Collected data entries:

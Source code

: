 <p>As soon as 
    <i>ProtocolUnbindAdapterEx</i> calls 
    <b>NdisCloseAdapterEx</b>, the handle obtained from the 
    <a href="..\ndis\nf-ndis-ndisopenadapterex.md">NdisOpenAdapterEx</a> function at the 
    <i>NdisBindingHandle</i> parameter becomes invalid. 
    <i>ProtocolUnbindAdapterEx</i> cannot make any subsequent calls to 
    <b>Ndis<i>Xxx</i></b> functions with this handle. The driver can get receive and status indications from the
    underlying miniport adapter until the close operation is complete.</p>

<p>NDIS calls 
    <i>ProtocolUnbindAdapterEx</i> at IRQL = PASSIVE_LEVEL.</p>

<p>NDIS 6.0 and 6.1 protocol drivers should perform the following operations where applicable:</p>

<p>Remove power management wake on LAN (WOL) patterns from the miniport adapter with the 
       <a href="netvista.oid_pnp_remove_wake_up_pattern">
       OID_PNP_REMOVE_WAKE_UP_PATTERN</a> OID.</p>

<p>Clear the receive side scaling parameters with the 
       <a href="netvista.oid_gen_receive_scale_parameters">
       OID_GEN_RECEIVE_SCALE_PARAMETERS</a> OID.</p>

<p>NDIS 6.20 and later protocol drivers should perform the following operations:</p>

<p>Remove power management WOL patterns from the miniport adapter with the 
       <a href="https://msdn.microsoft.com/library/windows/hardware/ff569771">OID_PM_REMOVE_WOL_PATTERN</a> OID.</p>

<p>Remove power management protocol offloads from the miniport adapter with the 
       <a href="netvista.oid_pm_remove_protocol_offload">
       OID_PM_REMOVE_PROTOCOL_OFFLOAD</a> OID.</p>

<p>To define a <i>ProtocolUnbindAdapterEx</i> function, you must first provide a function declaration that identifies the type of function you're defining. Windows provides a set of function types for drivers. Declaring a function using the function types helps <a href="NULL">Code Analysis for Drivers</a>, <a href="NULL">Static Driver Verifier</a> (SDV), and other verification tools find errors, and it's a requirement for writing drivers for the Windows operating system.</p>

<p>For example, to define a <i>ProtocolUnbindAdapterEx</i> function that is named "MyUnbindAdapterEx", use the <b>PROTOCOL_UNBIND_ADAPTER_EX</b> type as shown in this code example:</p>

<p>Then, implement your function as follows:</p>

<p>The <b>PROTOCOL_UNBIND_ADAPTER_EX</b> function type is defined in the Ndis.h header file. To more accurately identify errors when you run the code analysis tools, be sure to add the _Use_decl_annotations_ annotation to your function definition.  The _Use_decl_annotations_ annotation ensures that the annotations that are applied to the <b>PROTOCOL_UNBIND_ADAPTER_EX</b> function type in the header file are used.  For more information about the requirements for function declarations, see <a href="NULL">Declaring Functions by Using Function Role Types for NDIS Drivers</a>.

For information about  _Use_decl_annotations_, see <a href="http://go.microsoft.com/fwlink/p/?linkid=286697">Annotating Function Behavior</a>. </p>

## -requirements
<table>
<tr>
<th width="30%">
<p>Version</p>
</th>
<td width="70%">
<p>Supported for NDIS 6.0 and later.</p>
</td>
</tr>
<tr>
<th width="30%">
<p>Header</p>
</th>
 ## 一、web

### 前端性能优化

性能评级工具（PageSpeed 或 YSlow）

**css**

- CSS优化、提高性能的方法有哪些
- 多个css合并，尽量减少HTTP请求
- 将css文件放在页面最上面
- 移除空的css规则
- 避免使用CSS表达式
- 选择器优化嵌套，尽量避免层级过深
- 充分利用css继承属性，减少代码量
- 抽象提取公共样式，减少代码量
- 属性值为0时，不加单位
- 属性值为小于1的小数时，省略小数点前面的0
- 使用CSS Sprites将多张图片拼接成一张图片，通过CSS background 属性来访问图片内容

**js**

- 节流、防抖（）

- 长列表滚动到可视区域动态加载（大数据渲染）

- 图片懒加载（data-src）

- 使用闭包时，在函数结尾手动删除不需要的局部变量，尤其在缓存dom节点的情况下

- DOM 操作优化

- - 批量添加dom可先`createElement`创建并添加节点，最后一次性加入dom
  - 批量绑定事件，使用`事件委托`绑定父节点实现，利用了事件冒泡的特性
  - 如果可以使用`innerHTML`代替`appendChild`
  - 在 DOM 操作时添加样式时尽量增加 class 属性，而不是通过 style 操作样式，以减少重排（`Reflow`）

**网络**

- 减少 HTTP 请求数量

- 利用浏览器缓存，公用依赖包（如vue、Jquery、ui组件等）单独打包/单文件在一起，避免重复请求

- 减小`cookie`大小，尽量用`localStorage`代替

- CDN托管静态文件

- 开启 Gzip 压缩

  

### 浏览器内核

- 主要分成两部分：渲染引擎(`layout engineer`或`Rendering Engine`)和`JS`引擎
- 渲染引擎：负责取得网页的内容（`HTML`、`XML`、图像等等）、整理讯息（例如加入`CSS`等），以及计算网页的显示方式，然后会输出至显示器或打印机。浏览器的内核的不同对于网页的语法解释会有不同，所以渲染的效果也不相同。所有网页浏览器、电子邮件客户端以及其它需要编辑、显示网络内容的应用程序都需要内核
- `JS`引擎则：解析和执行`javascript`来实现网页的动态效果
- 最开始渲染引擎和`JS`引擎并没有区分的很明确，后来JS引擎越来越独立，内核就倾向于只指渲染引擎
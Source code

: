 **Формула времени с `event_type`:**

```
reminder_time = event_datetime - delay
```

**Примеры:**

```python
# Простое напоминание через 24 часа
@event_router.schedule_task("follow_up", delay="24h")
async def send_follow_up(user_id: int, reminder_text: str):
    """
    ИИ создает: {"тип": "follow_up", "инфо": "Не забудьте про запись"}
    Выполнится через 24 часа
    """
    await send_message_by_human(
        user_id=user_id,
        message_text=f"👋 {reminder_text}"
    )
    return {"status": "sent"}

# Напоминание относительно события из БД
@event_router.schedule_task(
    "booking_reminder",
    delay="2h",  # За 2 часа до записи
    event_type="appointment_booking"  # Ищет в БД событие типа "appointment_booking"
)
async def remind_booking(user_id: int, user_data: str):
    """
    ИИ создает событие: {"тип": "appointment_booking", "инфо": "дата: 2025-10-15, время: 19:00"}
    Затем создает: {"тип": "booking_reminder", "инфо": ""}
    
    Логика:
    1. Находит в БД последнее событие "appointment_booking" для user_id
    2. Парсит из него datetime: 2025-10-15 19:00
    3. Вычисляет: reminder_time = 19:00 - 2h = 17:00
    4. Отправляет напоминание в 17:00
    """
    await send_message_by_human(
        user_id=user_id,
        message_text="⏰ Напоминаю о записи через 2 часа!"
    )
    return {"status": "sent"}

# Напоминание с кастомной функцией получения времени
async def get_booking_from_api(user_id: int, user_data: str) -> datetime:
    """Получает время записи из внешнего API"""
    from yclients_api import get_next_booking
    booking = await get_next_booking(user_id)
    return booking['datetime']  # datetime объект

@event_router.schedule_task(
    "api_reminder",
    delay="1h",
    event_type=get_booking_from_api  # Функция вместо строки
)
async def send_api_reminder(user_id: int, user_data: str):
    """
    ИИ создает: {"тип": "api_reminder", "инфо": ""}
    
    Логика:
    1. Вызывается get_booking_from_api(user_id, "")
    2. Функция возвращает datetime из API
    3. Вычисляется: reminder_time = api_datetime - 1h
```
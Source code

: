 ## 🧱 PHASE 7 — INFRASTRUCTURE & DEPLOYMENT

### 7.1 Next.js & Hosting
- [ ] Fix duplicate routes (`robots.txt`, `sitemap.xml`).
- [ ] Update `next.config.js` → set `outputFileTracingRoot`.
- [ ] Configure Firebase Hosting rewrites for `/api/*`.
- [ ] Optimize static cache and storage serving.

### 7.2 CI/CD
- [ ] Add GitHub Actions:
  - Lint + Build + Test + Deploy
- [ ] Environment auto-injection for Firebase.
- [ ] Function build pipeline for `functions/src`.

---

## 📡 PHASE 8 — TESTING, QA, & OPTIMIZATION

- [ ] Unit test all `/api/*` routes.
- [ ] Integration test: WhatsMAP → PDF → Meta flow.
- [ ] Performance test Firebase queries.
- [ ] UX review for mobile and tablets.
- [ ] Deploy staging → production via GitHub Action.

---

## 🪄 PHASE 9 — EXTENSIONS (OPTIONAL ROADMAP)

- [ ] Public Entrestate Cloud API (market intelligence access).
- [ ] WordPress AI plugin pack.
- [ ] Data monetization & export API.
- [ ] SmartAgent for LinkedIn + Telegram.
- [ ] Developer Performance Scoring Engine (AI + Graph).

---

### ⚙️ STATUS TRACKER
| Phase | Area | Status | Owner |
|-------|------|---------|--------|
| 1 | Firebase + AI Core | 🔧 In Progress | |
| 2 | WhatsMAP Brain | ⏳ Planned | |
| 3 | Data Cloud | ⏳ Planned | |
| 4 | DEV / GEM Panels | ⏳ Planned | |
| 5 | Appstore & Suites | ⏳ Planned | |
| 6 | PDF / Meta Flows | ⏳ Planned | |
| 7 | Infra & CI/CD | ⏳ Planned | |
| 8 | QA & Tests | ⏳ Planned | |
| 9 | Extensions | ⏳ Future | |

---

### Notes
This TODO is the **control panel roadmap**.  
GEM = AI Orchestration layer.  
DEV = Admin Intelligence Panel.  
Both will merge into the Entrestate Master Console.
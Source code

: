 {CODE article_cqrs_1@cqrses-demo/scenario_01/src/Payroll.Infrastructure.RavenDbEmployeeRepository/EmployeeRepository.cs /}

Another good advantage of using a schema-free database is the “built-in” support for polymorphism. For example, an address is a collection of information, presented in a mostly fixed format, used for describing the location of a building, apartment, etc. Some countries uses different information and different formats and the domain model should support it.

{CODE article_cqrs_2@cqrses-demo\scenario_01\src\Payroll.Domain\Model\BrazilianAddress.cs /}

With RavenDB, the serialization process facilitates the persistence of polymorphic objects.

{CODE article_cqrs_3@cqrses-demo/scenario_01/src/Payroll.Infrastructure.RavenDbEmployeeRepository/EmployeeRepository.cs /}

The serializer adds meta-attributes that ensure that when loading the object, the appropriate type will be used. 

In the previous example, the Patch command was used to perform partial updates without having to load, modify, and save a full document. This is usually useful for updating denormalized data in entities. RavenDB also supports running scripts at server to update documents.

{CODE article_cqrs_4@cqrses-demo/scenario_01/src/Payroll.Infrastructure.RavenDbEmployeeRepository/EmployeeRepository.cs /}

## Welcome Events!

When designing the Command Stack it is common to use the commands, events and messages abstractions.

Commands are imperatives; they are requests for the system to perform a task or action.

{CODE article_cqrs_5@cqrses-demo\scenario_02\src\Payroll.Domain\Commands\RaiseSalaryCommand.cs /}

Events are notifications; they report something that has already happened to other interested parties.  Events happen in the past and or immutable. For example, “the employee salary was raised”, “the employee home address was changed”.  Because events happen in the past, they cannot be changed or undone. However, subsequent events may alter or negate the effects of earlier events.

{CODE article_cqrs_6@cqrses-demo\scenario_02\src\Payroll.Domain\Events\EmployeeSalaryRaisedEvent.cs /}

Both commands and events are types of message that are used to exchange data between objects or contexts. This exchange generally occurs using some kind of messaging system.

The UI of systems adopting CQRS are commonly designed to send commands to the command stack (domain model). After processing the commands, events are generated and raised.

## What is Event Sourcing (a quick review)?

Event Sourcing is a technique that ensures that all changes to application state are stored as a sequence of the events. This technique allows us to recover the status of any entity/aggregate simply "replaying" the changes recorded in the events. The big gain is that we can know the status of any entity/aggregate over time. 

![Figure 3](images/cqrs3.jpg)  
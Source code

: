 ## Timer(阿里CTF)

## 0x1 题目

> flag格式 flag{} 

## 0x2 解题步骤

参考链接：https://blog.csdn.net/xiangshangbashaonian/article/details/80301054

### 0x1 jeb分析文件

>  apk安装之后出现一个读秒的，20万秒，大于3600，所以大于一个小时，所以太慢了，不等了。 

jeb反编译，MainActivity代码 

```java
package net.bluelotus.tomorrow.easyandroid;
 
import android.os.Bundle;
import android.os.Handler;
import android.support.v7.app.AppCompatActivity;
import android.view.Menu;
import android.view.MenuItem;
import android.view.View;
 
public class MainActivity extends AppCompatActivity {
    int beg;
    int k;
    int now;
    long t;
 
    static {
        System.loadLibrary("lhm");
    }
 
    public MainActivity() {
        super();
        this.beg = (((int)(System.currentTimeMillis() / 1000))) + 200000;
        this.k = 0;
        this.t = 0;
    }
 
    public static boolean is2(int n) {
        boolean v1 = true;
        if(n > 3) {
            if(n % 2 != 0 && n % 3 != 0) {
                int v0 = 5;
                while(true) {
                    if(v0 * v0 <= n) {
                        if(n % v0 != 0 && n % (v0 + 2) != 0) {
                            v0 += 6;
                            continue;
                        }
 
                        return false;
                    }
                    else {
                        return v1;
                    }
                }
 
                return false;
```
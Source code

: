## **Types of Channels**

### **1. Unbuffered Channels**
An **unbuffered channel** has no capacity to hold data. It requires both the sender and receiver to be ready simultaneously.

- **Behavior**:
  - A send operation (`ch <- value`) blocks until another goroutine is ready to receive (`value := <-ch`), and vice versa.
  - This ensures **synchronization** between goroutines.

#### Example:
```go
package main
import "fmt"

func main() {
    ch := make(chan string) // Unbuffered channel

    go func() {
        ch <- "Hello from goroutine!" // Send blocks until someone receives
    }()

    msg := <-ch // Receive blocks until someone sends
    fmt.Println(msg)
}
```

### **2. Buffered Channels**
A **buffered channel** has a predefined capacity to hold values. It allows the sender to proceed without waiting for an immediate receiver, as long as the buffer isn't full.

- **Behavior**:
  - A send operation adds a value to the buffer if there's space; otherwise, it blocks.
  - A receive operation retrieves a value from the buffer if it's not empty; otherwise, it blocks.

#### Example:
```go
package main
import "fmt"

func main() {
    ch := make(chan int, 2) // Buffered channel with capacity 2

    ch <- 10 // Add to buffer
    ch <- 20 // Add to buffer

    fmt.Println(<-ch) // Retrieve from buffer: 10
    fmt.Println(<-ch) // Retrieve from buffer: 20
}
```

YOUR TASK:
Could you return exactly the lines above from the line with "<b>Ndis<i>Xxx</i></b> functions with" to the line with "<p>Then, implement your", both included, and nothing else?

ANSWER FOR THIS EXERCISE:
    <b>Ndis<i>Xxx</i></b> functions with this handle. The driver can get receive and status indications from the
    underlying miniport adapter until the close operation is complete.</p>

<p>NDIS calls 
    <i>ProtocolUnbindAdapterEx</i> at IRQL = PASSIVE_LEVEL.</p>

<p>NDIS 6.0 and 6.1 protocol drivers should perform the following operations where applicable:</p>

<p>Remove power management wake on LAN (WOL) patterns from the miniport adapter with the 
       <a href="netvista.oid_pnp_remove_wake_up_pattern">
       OID_PNP_REMOVE_WAKE_UP_PATTERN</a> OID.</p>

<p>Clear the receive side scaling parameters with the 
       <a href="netvista.oid_gen_receive_scale_parameters">
       OID_GEN_RECEIVE_SCALE_PARAMETERS</a> OID.</p>

<p>NDIS 6.20 and later protocol drivers should perform the following operations:</p>

<p>Remove power management WOL patterns from the miniport adapter with the 
       <a href="https://msdn.microsoft.com/library/windows/hardware/ff569771">OID_PM_REMOVE_WOL_PATTERN</a> OID.</p>

<p>Remove power management protocol offloads from the miniport adapter with the 
       <a href="netvista.oid_pm_remove_protocol_offload">
       OID_PM_REMOVE_PROTOCOL_OFFLOAD</a> OID.</p>

<p>To define a <i>ProtocolUnbindAdapterEx</i> function, you must first provide a function declaration that identifies the type of function you're defining. Windows provides a set of function types for drivers. Declaring a function using the function types helps <a href="NULL">Code Analysis for Drivers</a>, <a href="NULL">Static Driver Verifier</a> (SDV), and other verification tools find errors, and it's a requirement for writing drivers for the Windows operating system.</p>

<p>For example, to define a <i>ProtocolUnbindAdapterEx</i> function that is named "MyUnbindAdapterEx", use the <b>PROTOCOL_UNBIND_ADAPTER_EX</b> type as shown in this code example:</p>

<p>Then, implement your function as follows:</p>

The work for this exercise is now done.